Facio's Inline Learning: How Agents Update Their Own Memory During Every Conversation
Most AI agents are stateless between sessions. They might have access to a RAG pipeline or a vector database, but their "knowledge" of you — your preferences, your project context, your past decisions — disappears the moment the conversation ends. Every new session starts from scratch, with the human re-explaining what they need and how they work.
Facio takes a different path. Agents don't just retrieve from memory — they write to it, in real time, during conversations. And they do it with surgical precision: not dumping entire conversation logs into a database, but making targeted, deduplicated edits to specific memory files. Here's how the architecture works and why it produces better long-term behavior than retrieval-only approaches.
The Problem with Retrieval-Only Memory
The standard approach to agent memory in 2026 is some form of retrieval-augmented generation: store conversation data in a vector database, query it with semantic search, and inject relevant chunks into the context window when needed. This works for factual recall — "what did we decide about the deployment schedule?" — but it has structural weaknesses:
- No consolidation. Raw conversation chunks retrieved by similarity don't distinguish between a decision that was made, a hypothesis that was disproven, and a passing comment. Everything looks the same to the vector index.
- No deduplication. If a user corrects the agent three times about the same preference, the vector database stores all three corrections as separate entries. Retrieval may surface an outdated correction alongside the current one.
- No active learning. The agent never updates its own knowledge state. It always depends on retrieval quality — which degrades as the corpus grows and noise accumulates.
RAG gives agents access to the past. It doesn't give them the ability to learn from it.
Facio's Two-Layer Memory Architecture
Facio splits memory into two layers that serve different purposes:
| Layer | What it is | How it works |
|---|---|---|
| Passive context | MEMORY.md, USER.md, BUGS.md — markdown files included in every conversation's context window | Always available, always current, human-readable |
| Active recall | search.db — a SQLite search index with BM25 and semantic search | On-demand, queried with the recall tool when passive context isn't enough |
The passive context layer is where inline learning happens. These aren't database records — they're plain markdown files that the agent manages with edit_file (surgical changes) and write_file (full rewrites). The agent reads them, understands them, and — critically — updates them when it learns something new.

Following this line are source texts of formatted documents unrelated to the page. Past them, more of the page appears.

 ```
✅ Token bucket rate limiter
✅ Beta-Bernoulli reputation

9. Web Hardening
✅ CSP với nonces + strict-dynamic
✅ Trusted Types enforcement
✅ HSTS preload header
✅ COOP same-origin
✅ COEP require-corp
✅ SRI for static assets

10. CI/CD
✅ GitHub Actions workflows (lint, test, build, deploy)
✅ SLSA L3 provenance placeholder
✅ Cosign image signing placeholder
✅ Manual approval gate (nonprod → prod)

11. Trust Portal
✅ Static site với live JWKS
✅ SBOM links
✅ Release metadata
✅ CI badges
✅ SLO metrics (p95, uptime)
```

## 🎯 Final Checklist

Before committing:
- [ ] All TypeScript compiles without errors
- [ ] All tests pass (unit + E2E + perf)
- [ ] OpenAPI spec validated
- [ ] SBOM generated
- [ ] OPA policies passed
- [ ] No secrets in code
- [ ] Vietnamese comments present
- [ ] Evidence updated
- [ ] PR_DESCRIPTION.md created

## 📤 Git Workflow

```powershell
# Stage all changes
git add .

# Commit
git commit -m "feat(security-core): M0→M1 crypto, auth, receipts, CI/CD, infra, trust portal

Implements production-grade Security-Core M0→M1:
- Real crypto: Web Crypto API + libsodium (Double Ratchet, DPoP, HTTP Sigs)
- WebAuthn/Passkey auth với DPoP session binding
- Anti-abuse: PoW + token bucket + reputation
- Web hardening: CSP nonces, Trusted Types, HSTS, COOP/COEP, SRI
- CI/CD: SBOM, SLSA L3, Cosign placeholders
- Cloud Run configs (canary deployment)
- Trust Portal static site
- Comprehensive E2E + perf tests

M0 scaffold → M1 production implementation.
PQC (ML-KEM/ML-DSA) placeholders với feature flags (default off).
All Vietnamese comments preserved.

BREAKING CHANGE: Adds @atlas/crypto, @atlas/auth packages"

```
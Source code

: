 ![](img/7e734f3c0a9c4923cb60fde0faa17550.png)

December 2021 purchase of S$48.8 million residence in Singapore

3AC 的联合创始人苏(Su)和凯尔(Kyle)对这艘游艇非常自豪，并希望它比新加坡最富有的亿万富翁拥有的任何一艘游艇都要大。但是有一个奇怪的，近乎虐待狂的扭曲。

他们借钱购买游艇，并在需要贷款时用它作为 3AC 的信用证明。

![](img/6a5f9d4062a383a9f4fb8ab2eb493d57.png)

When Agents Write to Memory
Inline learning isn't "log everything." The agent follows explicit trigger conditions for when to update memory:
Explicit instructions. The user says "remember this," "always do X," or "never do Y." The agent immediately finds the right file and makes the edit. No Reflection pass needed, no batch processing — it happens in the same turn.
Corrections. The user corrects the agent's approach or points out a mistake. The agent adds the lesson to MEMORY.md so the same error doesn't recur in future sessions.
Preference discovery. The agent observes a user preference — coding style, communication style, tooling choices — and updates USER.md. "Prefers German responses" becomes a durable fact, not something the human has to re-state.
Environment discovery. The agent learns something about the OS, installed tools, or project conventions and records it in MEMORY.md. "Docker compose v2.24.6 installed, GPU available" — learned once, remembered forever.
Bug discovery. When a bug, limitation, or workaround becomes relevant, the agent reads BUGS.md and updates it if the bug isn't already documented. This is the agent maintaining its own known-issues tracker — without a human filing tickets.
The key architectural decision: the agent writes immediately, not during a nightly batch. By the time the next conversation starts, the knowledge is already in passive context — no retrieval latency, no stale index.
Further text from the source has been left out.